As novidades informadas sobre esse acordo, no entanto, não apresentam muitos avanços, nem elucidam dúvidas da população e das vítimas.

“O Termo de Ajustamento de Conduta contempla ainda obrigações relativas à recuperação ambiental dos imóveis afetados pelo rompimento da barragem”, diz texto do MPMS.

No entanto, o material não entra em detalhes sobre como se dará essa recuperação dos imóveis afetados, e nem quais são esses imóveis exatamente: são edificações do próprio Nasa Park ou aqueles que receberam a enxurrada do loteamento?

“Além disso, [o TAC] reforça a necessidade de cumprimento rigoroso das normas de segurança para a instalação de uma nova barragem, garantindo que os planos de segurança sejam devidamente seguidos, conforme a legislação vigente”, diz, ainda, o texto ministerial.

Quais são essas normas de segurança para a instalação de nova barragem? O texto também não deixa claro, evidenciando falha do MPMS na prestação de esclarecimentos sobre esse caso, dificultando o acesso da população a informações importantes sobre esse caso, para poder acompanhar e cobrar soluções.

Os questionamentos feitos pelo Jornal Midiamax ao MPMS ainda foram além:

Foram bloqueados R$ 35 milhões dos empresários do loteamento pela Justiça para garantir o pagamento de indenizações às vítimas do rompimento da barragem.

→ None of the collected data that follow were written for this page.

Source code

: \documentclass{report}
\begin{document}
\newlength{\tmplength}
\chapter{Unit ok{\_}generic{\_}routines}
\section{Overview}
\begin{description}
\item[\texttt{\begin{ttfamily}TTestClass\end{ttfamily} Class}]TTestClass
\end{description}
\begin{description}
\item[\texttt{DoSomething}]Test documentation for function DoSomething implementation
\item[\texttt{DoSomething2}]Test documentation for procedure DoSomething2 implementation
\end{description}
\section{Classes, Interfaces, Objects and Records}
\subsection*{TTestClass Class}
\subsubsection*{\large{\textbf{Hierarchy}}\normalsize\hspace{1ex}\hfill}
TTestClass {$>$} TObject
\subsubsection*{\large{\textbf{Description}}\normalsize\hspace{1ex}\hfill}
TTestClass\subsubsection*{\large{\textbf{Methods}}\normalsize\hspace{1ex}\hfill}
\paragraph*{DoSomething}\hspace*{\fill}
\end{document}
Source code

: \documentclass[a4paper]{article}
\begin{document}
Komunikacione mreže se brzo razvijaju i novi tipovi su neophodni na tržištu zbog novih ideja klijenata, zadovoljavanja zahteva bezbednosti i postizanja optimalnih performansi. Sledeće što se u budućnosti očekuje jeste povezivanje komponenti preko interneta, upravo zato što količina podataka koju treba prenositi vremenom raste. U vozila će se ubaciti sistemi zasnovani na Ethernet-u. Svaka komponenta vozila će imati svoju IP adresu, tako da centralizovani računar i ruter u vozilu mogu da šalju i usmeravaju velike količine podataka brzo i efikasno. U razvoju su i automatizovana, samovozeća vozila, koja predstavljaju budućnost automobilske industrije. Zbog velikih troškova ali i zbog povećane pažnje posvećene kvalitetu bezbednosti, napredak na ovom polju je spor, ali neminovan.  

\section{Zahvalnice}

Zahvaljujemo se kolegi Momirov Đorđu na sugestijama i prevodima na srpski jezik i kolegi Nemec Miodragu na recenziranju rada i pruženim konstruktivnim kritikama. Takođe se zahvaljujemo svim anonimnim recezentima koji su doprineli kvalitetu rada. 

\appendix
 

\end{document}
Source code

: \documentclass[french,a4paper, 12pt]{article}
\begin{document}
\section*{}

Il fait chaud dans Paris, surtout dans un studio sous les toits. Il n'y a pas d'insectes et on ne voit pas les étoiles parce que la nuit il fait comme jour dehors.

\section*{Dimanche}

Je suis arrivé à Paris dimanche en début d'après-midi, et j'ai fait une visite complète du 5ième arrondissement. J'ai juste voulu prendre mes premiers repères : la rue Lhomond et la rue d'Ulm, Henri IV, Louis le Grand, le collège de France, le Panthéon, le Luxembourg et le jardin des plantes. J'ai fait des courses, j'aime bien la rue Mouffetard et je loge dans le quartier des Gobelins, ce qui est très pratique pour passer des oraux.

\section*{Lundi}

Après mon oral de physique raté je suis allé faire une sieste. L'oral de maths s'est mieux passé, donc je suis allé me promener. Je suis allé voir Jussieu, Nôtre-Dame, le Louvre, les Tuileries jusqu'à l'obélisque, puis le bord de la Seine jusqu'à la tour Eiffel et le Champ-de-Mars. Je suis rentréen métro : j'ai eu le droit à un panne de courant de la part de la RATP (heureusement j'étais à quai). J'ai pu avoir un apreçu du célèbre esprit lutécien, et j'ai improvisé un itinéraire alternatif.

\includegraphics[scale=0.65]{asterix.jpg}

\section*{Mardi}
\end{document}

Onde esse valor será empregado, já que o valor total acordado com as vítimas foi de R$ 1,3 milhão?

Segunda barragem pode se romper

Segunda barragem localizada no Nasa Park (Foto: Reprodução Google Maps)
Segunda barragem no Nasa Park (Foto: Reprodução Google Maps).

Além da barragem rompina no ano passado, o loteamento de luxo ainda abriga outro reservatório d’água, acima do que acabou esvaziado. São 14 hectares, o equivalente a 20 campos de futebol, contidos por uma pequena barreira de terra, como mostra a imagem acima.

Quais as condições dessa segunda represa? Ela é segura? Esse reservatório d’água é objeto de estudo do MPMS? 

Todas as perguntas destacadas nesta reportagem foram feitas pelo Jornal Midiamax ao Ministério Público de Mato Grosso do Sul a fim de esclarecer sobre o processo em curso sobre o Nasa Park. O espaço segue aberto para que o órgão conceder tais esclarecimentos.